Problem description: Some lines hold the string "number". Copy all of them from the material that follows.

─── Material for this exercise ───

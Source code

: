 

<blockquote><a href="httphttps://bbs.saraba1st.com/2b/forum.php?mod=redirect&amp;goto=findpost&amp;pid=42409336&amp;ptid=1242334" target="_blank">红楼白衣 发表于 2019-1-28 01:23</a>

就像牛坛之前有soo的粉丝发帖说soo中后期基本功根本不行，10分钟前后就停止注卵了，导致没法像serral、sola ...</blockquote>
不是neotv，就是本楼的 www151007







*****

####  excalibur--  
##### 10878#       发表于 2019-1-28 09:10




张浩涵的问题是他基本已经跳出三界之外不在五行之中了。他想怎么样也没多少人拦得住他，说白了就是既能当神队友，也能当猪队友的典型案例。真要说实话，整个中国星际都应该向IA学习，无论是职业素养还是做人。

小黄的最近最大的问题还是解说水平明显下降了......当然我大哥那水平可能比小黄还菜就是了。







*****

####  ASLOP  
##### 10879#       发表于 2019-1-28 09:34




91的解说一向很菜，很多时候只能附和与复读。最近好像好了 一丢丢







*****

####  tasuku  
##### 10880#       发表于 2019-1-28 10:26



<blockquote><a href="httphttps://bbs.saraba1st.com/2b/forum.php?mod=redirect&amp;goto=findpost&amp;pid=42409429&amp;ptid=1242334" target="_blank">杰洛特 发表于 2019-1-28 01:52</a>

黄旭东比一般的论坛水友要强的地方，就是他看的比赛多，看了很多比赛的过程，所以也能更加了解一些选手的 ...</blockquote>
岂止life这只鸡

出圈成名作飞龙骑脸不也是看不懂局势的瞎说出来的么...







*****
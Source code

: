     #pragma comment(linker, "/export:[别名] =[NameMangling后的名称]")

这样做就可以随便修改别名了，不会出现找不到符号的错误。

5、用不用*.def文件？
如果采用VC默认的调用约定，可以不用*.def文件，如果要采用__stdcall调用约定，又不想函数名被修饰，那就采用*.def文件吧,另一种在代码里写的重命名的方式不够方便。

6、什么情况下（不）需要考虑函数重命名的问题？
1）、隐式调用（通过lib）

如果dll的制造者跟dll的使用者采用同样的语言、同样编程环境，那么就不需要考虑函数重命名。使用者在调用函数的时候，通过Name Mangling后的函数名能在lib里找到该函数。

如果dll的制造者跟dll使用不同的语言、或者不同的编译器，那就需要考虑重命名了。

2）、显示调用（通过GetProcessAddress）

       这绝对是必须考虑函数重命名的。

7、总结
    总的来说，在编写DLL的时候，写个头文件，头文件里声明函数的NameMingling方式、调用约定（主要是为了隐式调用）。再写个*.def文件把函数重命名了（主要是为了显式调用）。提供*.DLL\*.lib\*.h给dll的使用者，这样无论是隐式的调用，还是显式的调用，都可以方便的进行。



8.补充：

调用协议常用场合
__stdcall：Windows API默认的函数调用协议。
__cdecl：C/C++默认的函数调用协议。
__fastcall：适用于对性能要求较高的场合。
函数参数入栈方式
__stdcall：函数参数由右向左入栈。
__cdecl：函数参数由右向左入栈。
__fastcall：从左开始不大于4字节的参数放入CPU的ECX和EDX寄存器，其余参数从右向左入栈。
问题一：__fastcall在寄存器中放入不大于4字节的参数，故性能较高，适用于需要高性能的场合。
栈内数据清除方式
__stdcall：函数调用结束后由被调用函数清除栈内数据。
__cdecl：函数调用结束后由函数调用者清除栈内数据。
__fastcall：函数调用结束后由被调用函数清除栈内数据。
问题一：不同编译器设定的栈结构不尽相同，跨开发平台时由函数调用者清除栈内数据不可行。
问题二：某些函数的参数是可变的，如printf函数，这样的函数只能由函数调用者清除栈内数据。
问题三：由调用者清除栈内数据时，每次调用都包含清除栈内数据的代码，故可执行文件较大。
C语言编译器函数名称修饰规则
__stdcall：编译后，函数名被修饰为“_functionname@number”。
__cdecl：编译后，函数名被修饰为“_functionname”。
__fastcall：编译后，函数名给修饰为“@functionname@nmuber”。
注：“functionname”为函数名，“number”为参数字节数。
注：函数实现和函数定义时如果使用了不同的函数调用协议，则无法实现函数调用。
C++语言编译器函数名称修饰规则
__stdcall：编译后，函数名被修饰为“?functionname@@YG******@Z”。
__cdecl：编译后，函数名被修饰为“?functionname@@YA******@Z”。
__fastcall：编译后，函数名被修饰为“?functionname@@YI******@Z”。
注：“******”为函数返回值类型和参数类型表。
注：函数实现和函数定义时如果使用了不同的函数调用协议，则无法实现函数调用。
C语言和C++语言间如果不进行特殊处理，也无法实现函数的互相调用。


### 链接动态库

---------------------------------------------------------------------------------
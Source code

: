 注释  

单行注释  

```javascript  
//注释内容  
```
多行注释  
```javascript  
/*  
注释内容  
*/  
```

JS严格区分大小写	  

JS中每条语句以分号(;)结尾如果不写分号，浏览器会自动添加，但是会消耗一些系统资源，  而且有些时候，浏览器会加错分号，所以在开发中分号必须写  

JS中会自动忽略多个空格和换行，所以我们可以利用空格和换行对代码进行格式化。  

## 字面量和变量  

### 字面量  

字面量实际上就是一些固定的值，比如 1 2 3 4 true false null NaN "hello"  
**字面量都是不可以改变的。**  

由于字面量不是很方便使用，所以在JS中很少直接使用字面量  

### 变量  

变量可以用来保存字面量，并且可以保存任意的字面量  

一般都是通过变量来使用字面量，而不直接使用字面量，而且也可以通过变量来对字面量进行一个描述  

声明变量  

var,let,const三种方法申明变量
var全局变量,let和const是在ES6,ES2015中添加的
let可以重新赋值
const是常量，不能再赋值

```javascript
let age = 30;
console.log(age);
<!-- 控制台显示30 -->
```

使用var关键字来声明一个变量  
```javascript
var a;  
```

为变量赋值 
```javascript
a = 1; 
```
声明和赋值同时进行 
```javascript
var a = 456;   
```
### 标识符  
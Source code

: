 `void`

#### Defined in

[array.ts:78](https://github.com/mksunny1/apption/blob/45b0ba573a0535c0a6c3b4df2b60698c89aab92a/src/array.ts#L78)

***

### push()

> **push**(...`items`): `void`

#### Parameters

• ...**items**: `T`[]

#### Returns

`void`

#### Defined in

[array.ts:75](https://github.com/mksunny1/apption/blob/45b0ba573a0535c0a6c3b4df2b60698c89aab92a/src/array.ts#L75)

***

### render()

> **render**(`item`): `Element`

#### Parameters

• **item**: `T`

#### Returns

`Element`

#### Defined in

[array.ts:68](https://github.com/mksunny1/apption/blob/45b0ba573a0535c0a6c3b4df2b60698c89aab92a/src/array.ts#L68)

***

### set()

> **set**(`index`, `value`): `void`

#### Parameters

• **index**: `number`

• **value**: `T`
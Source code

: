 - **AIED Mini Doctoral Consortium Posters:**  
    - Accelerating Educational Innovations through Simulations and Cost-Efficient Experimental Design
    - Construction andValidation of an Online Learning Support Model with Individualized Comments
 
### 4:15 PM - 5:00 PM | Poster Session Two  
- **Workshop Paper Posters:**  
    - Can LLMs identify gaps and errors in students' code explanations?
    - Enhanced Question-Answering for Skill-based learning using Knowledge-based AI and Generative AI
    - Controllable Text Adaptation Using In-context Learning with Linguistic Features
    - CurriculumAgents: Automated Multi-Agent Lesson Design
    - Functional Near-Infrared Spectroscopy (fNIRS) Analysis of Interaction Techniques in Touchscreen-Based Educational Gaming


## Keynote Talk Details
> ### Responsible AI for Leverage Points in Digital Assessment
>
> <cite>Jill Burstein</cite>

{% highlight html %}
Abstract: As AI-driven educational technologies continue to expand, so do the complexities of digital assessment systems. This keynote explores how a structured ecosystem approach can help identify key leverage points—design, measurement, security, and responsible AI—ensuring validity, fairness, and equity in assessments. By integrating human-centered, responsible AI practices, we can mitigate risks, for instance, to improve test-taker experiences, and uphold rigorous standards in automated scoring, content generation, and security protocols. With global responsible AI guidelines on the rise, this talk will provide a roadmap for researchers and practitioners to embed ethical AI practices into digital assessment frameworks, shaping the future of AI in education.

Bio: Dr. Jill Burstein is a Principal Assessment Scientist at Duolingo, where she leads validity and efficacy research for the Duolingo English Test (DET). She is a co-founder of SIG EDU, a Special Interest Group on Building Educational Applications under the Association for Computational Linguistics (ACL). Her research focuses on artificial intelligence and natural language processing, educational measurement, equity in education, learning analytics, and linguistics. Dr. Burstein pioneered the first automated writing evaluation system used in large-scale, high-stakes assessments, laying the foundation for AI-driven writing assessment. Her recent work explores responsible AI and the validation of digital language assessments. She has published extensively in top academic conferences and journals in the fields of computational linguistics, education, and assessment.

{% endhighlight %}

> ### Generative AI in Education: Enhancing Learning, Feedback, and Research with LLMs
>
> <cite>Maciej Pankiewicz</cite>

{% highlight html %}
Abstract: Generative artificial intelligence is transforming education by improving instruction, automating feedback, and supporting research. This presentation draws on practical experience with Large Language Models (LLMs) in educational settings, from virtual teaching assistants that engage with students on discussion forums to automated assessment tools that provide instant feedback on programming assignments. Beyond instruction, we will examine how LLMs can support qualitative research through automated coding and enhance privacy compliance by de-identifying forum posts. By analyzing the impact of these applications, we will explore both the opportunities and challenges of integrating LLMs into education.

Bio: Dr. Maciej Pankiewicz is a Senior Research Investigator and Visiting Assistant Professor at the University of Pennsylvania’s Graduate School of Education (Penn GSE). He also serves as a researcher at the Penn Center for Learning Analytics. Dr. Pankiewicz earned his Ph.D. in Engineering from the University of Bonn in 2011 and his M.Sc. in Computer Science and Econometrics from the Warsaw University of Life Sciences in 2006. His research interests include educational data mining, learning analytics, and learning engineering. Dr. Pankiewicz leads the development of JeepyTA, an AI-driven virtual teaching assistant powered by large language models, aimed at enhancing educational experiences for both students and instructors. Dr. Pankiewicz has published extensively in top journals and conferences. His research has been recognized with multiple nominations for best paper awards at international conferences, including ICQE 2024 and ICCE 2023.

───

Result below:
__stdcall：编译后，函数名被修饰为“_functionname@number”。
注：“functionname”为函数名，“number”为参数字节数。
• **index**: `number`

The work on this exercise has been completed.